FIG. 5 is a schematic diagram illustrating a cross-sectional structure taken along line AA of FIG. 4 illustrating a configuration of a second embodiment of the liquid crystal display device according to the present invention.

FIG. 6 is a block diagram illustrating a driving system of the liquid crystal display device according to the present invention.

FIG. 7 is a schematic diagram illustrating a basic configuration of a conventional liquid crystal display device.

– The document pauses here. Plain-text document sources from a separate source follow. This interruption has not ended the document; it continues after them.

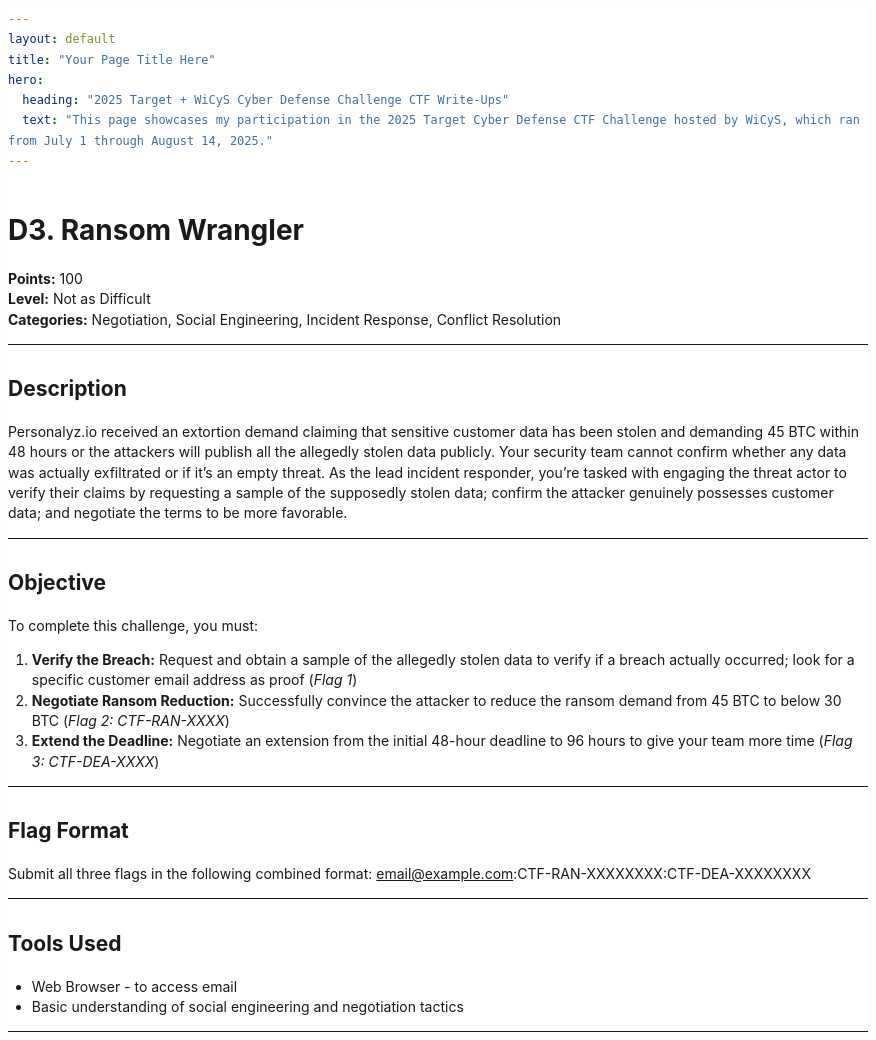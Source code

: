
 ```yaml
---
layout: default
title: "Your Page Title Here"
hero:
  heading: "2025 Target + WiCyS Cyber Defense Challenge CTF Write-Ups"
  text: "This page showcases my participation in the 2025 Target Cyber Defense CTF Challenge hosted by WiCyS, which ran from July 1 through August 14, 2025."
---
```



# D3. Ransom Wrangler

**Points:** 100  
**Level:** Not as Difficult  
**Categories:** Negotiation, Social Engineering, Incident Response, Conflict Resolution

---

## Description
Personalyz.io received an extortion demand claiming that sensitive customer data has been stolen and demanding 45 BTC within 48 hours or the attackers will publish all the allegedly stolen data publicly. Your security team cannot confirm whether any data was actually exfiltrated or if it’s an empty threat. As the lead incident responder, you’re tasked with engaging the threat actor to verify their claims by requesting a sample of the supposedly stolen data; confirm the attacker genuinely possesses customer data; and negotiate the terms to be more favorable.

---

## Objective
To complete this challenge, you must:
1.	**Verify the Breach:** Request and obtain a sample of the allegedly stolen data to verify if a breach actually occurred; look for a specific customer email address as proof (*Flag 1*)
2.	**Negotiate Ransom Reduction:** Successfully convince the attacker to reduce the ransom demand from 45 BTC to below 30 BTC (*Flag 2: CTF-RAN-XXXX*)
3.	**Extend the Deadline:** Negotiate an extension from the initial 48-hour deadline to 96 hours to give your team more time (*Flag 3: CTF-DEA-XXXX*)

---

## Flag Format
Submit all three flags in the following combined format:
email@example.com:CTF-RAN-XXXXXXXX:CTF-DEA-XXXXXXXX

---

## Tools Used
-	Web Browser - to access email
-	Basic understanding of social engineering and negotiation tactics

---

FIG. 8 is a cross-sectional view corresponding to a state cut along the line AA of FIG. 7, illustrating a relationship between components of a conventional liquid crystal display device.

[Explanation of symbols]

 DESCRIPTION OF SYMBOLS 1 Liquid crystal panel 2 Common electrode drive circuit board 3 Upper frame 3a Claw 4 Lower frame 4a Lower frame recess 5 Intermediate mold case 5a Notch for passing flexible wiring 6 Light guide plate 7 Plastic mold 7a Plastic mold recess 8 Heating parts Mounted power circuit board 9 Heat generating component 10 Segment drive circuit board 11 Flexible wiring 11a Joiner connector 12 Board connector 13 Linear lamp.

Claims (4)

[Claims] 1. A liquid crystal panel in which one substrate having a common electrode for forming a display pixel and the other substrate having a segment electrode are opposed to each other via a liquid crystal layer, and each of the common electrode and the segment electrode is provided. A common electrode drive circuit board and a segment electrode drive circuit board that apply signals for forming pixels, and a backlight that is installed on the back of the liquid crystal panel and irradiates the liquid crystal panel with illumination light; A metal upper frame disposed above and having an opening in a display area; and a liquid crystal panel, a common electrode driving circuit board, and a segment electrode driving circuit disposed below the backlight and coupled to a periphery of the upper frame. A liquid crystal display device comprising at least a metal lower frame that integrally holds a substrate and a backlight, wherein the common electrode drive circuit base is provided. A liquid crystal display device comprising: a power circuit board on which components including heat-generating components of a plate are mounted; 2. The liquid crystal display device according to claim 1, wherein the lower frame has a recess for accommodating the power circuit board. 3. The liquid crystal display device according to claim 1, wherein a reinforcing plastic mold having a concave portion corresponding to the concave portion of the lower frame is disposed on a rear surface of the lower frame. 4. The liquid crystal panel according to claim 1, wherein said common electrode drive circuit is divided into two, and arranged on each of two parallel sides of said liquid crystal panel to supply drive signals from said power circuit board. The liquid crystal display device according to claim 1.